Denizli Haber - “Türkiye’de özgür basın neredeyse yok denecek kadar azaldı” diyen Karaca, bu nedenle 24 Temmuz’u bir bayramdan çok “dayanışma günü” olarak gördüğünü belirtti. Otoriter rejimin medyaya uyguladığı baskıların arttığına dikkat çeken Karaca, “Basın da yasama, yürütme ve yargının yanında dördüncü erk olarak halk adına denetim görevini yapmalıdır. Ancak bu görev baskı altına alınmaya çalışılıyor” ifadelerini kullandı.
Yasaların kötü niyetli uygulayıcıların elinde basın üzerinde tehdit aracına dönüştüğünü söyleyen Karaca, “Bugün gazeteci olmak, cezaevinde olmayı göze almayı gerektiriyor. Halkın haber alma hakkı için mücadele eden basın emekçilerini kutluyorum” dedi.
“Yeniden sahalara döndüm”
TBMM Başkanvekilliği görevi nedeniyle bir süredir siyasi faaliyetlerde bulunamadığını belirten Karaca, “Artık yeniden sahalara döndüm. Hem Denizli’nin hem de Türkiye’nin sorunları için daha sık birlikte olacağız” dedi.

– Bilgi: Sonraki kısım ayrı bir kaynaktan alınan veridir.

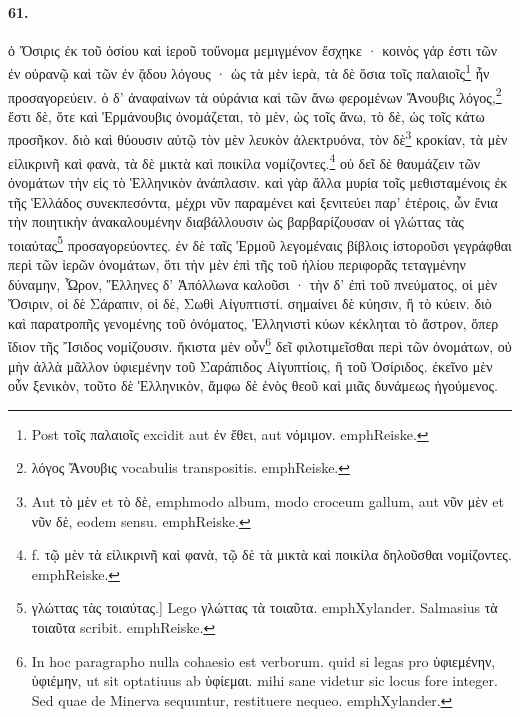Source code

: \documentclass[a4paper, 11pt, oneside, polutonikogreek, german]{article}
\begin{document}
\paragraph{61.}
ὁ Ὄσιρις ἐκ τοῦ ὁσίου καὶ ἱεροῦ τοὔνομα μεμιγμένον ἔσχηκε · κοινὸς γάρ ἐστι τῶν ἐν οὐρανῷ καὶ τῶν ἐν ᾅδου λόγους · ὡς τὰ μὲν ἱερὰ, τὰ δὲ ὅσια τοῖς παλαιοῖς\footnote{Post τοῖς παλαιοῖς excidit aut ἐν ἔθει, aut νόμιμον. emph{Reiske.}} ἦν προσαγορεύειν. ὁ δ' ἀναφαίνων τὰ οὐράνια καὶ τῶν ἄνω φερομένων Ἄνουβις λόγος,\footnote{λόγος Ἄνουβις vocabulis transpositis. emph{Reiske.}} ἔστι δὲ, ὅτε καὶ Ἑρμάνουβις ὀνομάζεται, τὸ μὲν, ὡς τοῖς ἄνω, τὸ δὲ, ὡς τοῖς κάτω προσῆκον. διὸ καὶ θύουσιν αὐτῷ τὸν μὲν λευκὸν ἀλεκτρυόνα, τὸν δὲ\footnote{Aut τὸ μὲν et τὸ δὲ, emph{modo album, modo croceum gallum}, aut νῦν μὲν et νῦν δὲ, eodem sensu. emph{Reiske.}} κροκίαν, τὰ μὲν εἰλικρινῆ καὶ φανὰ, τὰ δὲ μικτὰ καὶ ποικίλα νομίζοντες.\footnote{f. τῷ μὲν τὰ εἰλικρινῆ καὶ φανὰ, τῷ δὲ τὰ μικτὰ καὶ ποικίλα δηλοῦσθαι νομίζοντες. emph{Reiske.}} οὐ δεῖ δὲ θαυμάζειν τῶν ὀνομάτων τὴν εἰς τὸ Ἑλληνικὸν ἀνάπλασιν. καὶ γὰρ ἄλλα μυρία τοῖς μεθισταμένοις ἐκ τῆς Ἑλλάδος συνεκπεσόντα, μέχρι νῦν παραμένει καὶ ξενιτεύει παρ' ἑτέροις, ὧν ἔνια τὴν ποιητικὴν ἀνακαλουμένην διαβάλλουσιν ὡς βαρβαρίζουσαν οἱ γλώττας τὰς τοιαύτας\footnote{γλώττας τὰς τοιαύτας.] Lego γλώττας τὰ τοιαῦτα. emph{Xylander.} Salmasius τὰ τοιαῦτα scribit. emph{Reiske.}} προσαγορεύοντες. ἐν δὲ ταῖς Ἑρμοῦ λεγομέναις βίβλοις ἱστοροῦσι γεγράφθαι περὶ τῶν ἱερῶν ὀνομάτων, ὅτι τὴν μὲν ἐπὶ τῆς τοῦ ἡλίου περιφορᾶς τεταγμένην δύναμην, Ὧρον, Ἕλληνες δ' Ἀπόλλωνα καλοῦσι · τὴν δ' ἐπὶ τοῦ πνεύματος, οἱ μὲν Ὄσιριν, οἱ δὲ Σάραπιν, οἱ δὲ, Σωθὶ Αἰγυπτιστί. σημαίνει δὲ κύησιν, ἢ τὸ κύειν. διὸ καὶ παρατροπῆς γενομένης τοῦ ὀνόματος, Ἑλληνιστὶ κύων κέκληται τὸ ἄστρον, ὅπερ ἴδιον τῆς Ἴσιδος νομίζουσιν. ἥκιστα μὲν οὖν\footnote{In hoc paragrapho nulla cohaesio est verborum. quid si legas pro ὑφιεμένην, ὑφιέμην, ut sit optatiuus ab ὑφίεμαι. mihi sane videtur sic locus fore integer. Sed quae de Minerva sequuntur, restituere nequeo. emph{Xylander.}} δεῖ φιλοτιμεῖσθαι περὶ τῶν ὀνομάτων, οὐ μὴν ἀλλὰ μᾶλλον ὑφιεμένην τοῦ Σαράπιδος Αἰγυπτίοις, ἢ τοῦ Ὀσίριδος. ἐκεῖνο μὲν οὖν ξενικὸν, τοῦτο δὲ Ἑλληνικὸν, ἄμφω δὲ ἑνὸς θεοῦ καὶ μιᾶς δυνάμεως ἡγούμενος.
\end{document}
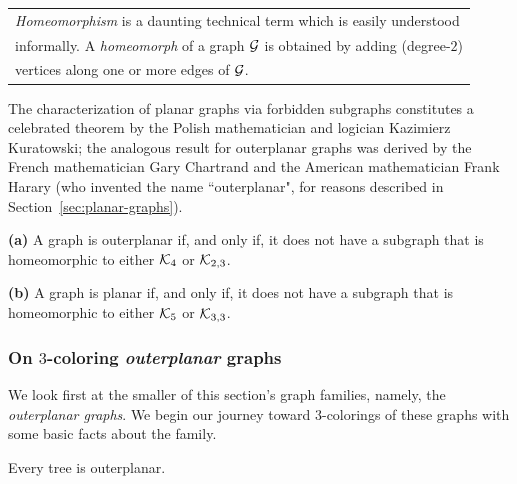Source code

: \smallskip

\begin{tabular}{l}
{\it Homeomorphism} is a daunting technical term which is easily understood \\
informally.  A {\it homeomorph} of a graph $\mbox{$\cal G$}$ is obtained by adding (degree-$2$) \\
vertices along one or more edges of $\mbox{$\cal G$}$.
\end{tabular}

\smallskip


\noindent
The characterization of planar graphs via forbidden subgraphs constitutes a celebrated theorem by the Polish mathematician and logician Kazimierz Kuratowski; the analogous result for outerplanar graphs was derived by the French mathematician Gary Chartrand and the American mathematician Frank Harary (who invented the name ``outerplanar", for reasons described in Section~\ref{sec:planar-graphs}).

 
 
\begin{theorem}
\label{thm:planar+outerplanar-exclusion}
{\bf (a)} {\rm \cite{ChartrandB67}}
A graph is outerplanar if, and only if, it does not have a subgraph that is homeomorphic to either $\mbox{$\cal K$}_4$ or $\mbox{$\cal K$}_{2,3}$.

\smallskip

\noindent
{\bf (b)} {\rm \cite{Kuratowski30}}
A graph is planar if, and only if, it does not have a subgraph that is homeomorphic to either $\mbox{$\cal K$}_5$ or $\mbox{$\cal K$}_{3,3}$.
\end{theorem}


\subsubsection{On $3$-coloring {\em outerplanar} graphs}


We look first at the smaller of this section's graph families, namely, the {\it outerplanar graphs}. 
We begin our journey toward $3$-colorings of these graphs with some basic facts about the family.

\begin{prop}
Every tree is outerplanar.
\end{prop}

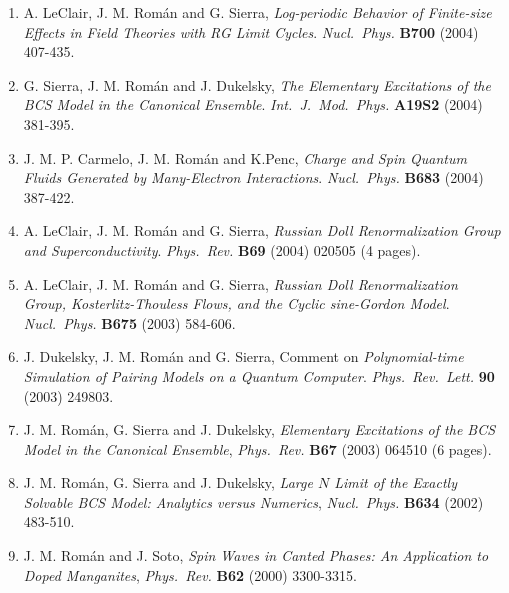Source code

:\documentclass{article}
\begin{document}
\begin{enumerate}

\item A. LeClair, J. M. Rom\'an and G. Sierra,
{\it Log-periodic Behavior of Finite-size Effects in Field Theories with RG Limit Cycles}.
{\it Nucl.~Phys.} {\bf B700} (2004) 407-435.

\item G. Sierra, J. M. Rom\'an and J. Dukelsky, 
{\it The Elementary Excitations of the BCS Model in the Canonical Ensemble}.
{\it Int.~J.~Mod.~Phys.} {\bf A19S2} (2004) 381-395.

\item J. M. P. Carmelo, J. M. Rom\'{a}n and K.Penc,
{\it Charge and Spin Quantum Fluids Generated by Many-Electron Interactions}.
{\it Nucl.~Phys.} {\bf B683} (2004) 387-422.

\item A. LeClair, J. M. Rom\'{a}n and G. Sierra, 
{\it Russian Doll Renormalization Group and Superconductivity}. 
{\it Phys.~Rev.} {\bf B69} (2004) 020505 (4 pages).

\item A. LeClair, J. M. Rom\'{a}n and G. Sierra, 
{\it Russian Doll Renormalization Group, Kosterlitz-Thouless Flows, 
and the Cyclic sine-Gordon Model}. 
{\it Nucl.~Phys.} {\bf B675} (2003) 584-606.

\item J. Dukelsky, J. M. Rom\'an and G. Sierra,
Comment on {\it Polynomial-time Simulation of Pairing Models 
on a Quantum Computer}.
{\it Phys.~Rev.~Lett.} {\bf 90} (2003) 249803.

\item J. M. Rom\'an, G. Sierra and J. Dukelsky, 
{\it Elementary Excitations of the BCS Model in the Canonical Ensemble},
{\it Phys.~Rev.} {\bf B67} (2003) 064510 (6 pages).

\item J. M. Rom\'an, G. Sierra and J. Dukelsky, 
{\it Large $N$ Limit of the Exactly Solvable BCS Model: 
Analytics versus Numerics},
{\it Nucl.~Phys.} {\bf B634} (2002) 483-510.

\item J. M. Rom\'an and J. Soto, 
{\it Spin Waves in Canted Phases: An Application to Doped Manganites}, 
{\it Phys.~Rev.} {\bf B62} (2000) 3300-3315.


\end{enumerate}
\end{document}
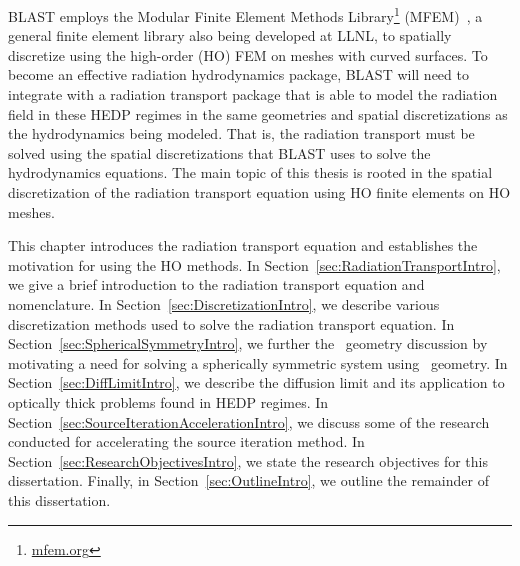 \documentclass[12pt,letterpaper]{article}
\begin{document}
BLAST employs the Modular Finite Element Methods Library\footnote{\url{mfem.org}} (MFEM)~\cite{MFEM_Web}, a general finite element library also being developed at LLNL, to spatially discretize using the high-order (HO) FEM on meshes with curved surfaces. To  become an effective radiation hydrodynamics package, BLAST will need to integrate with a radiation transport package that is able to model the radiation field in these HEDP regimes in the same geometries and spatial discretizations as the hydrodynamics being modeled. That is, the radiation transport must be solved using the spatial discretizations that BLAST uses to solve the hydrodynamics equations. The main topic of this thesis is rooted in the spatial discretization of the radiation transport equation using HO finite elements on HO meshes.

This chapter introduces the radiation transport equation and establishes the motivation for using the HO methods. In Section~\ref{sec:RadiationTransportIntro}, we give a brief introduction to the radiation transport equation and nomenclature. In Section~\ref{sec:DiscretizationIntro}, we describe various discretization methods used to solve the radiation transport equation.
In Section~\ref{sec:SphericalSymmetryIntro}, we further the \RZ\ geometry discussion by motivating a need for solving a spherically symmetric system using \RZ\ geometry. In Section~\ref{sec:DiffLimitIntro}, we describe the diffusion limit and its application to optically thick problems found in HEDP regimes.  In Section~\ref{sec:SourceIterationAccelerationIntro}, we discuss some of the research conducted for accelerating the source iteration method. In Section~\ref{sec:ResearchObjectivesIntro}, we state the research objectives for this dissertation. Finally, in Section~\ref{sec:OutlineIntro}, we outline the remainder of this dissertation.

\end{document}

“Sansür sadece fiziksel değil, uygulamada da var”
Cemiyet Başkanı Osman Nuri Boyacı da 24 Temmuz’un tarihsel sürecine değinerek, günümüzde de sansürün farklı boyutlarda devam ettiğini söyledi. “Yargının basın yasalarını dar yorumlaması, RTÜK’ün ekran karartmaları ve siyasi baskılar basın özgürlüğünü tehdit ediyor” diyen Boyacı, tüm zorluklara rağmen gazetecilerin halkı bilgilendirme mücadelesine devam edeceğini vurguladı.
Her iki isim de cezaevindeki gazetecileri ve baskı altındaki medya organlarını dayanışma duygularıyla selamladı.